Mike Giunta's Real Worl Facts

It is necessary that the 12 Real World Facts of Mike Giunta, a gentleman whose blog has been dead for over a year now and that I used to contribute to, be told. These were written, after Fratastic Mike himself just joined the daily grind of work, 3 years ago:

*Note: I tried for about a week to make this look better...No matter how many times I edited, it just looked like shit...deal with it...



Real World Fact Number 1



No one cares how Fratastic I once was…


Real World Fact Number 2

There is no hazing in the real world. The senior guys at my office didn't degrade me and make me stand in a hot, dark room listening to a cotton eyed joe hamster dance remix for 4 hours at a time for 3 months before they would hire me. They actually treated me with respect and helped me when I needed it. Weird…






Real World Fact Number 3



There is no such thing as morning cocktails. Putting a bag of wine down your pants and trying to get your boss to drink out of the spigot that is dangling from your zipper is unacceptable. Along those same lines, working into work with nothing but your boxers and a bathrobe with a big red grain stain on the front is grounds for immediate dismissal. The Frat has done nothing to move me ahead in the corporate world…







Real World Fact Number 4








No one cheers when you vomit…









Real World Fact Number 5
















There is no such thing as an eighties work day. Dear Christ how I would love to throw on a pair of short shorts and my official Bruce Springsteen tour shirt and dance all day long to the likes of AHA and Tears for Fear but I’m sad to say that those days are officially over…






Real World Fact Number 6



















Wearing your collar up still makes you vastly superior to everyone else…


Real World Fact Number 7






There is absolutely no reason to drink Ice Beer. Ice Beer, otherwise known as “Fight in a Can”, is responsible for blackouts, bar fights and destroying relationships and should be outlawed.










Real World Fact Number 8




Peer pressure does not work as well in the real world. Saying things like “Just fucking sign those papers you pussy”, “Funnel that coffee bitch”, and of course “Dude, she’s good to go” don't get you any further.


Real World Fact Number 9

Red Bull is a modern day panacea. Drink too much in the afternoon but just have to make it to the bar at night? Red Bull. Hungover but have to get to work on time? Red Bull. On the bad half of a Charlie Sheen like bender? Red Bull.






Real World Fact Number 10






Don’t tell your co-workers stories from college. They just don’t understand and they never look at you the same after you explain to them some of the things you did during pledging.
















Real World Fact Number 11















Freshman girls think I’m creepy


Real World Fact Number 12




Don’t give your college buddies your work number.

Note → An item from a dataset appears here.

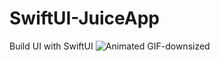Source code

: # SwiftUI-JuiceApp
Build UI with SwiftUI
![Animated GIF-downsized](https://user-images.githubusercontent.com/13864469/123411681-acea5000-d5eb-11eb-9a79-3b9a0a3b1a35.gif)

The last person you need interrupting you during an important meeting with your boss is your old roommate who is currently on his 16th beer at four in the afternoon and can do nothing at this point except yell into the phone about how much of a pussy you are for being at work.










From my mind to yours, Donz.

1 comment:

Tales From A Cardboard Fort said...

two issues donzi,
1. you should really warn people there might be an exposed SACK on their computer screen before they scroll down.

2. isn't it really from giunta's mind to ours?

c. you look beautiful when you're sleeping.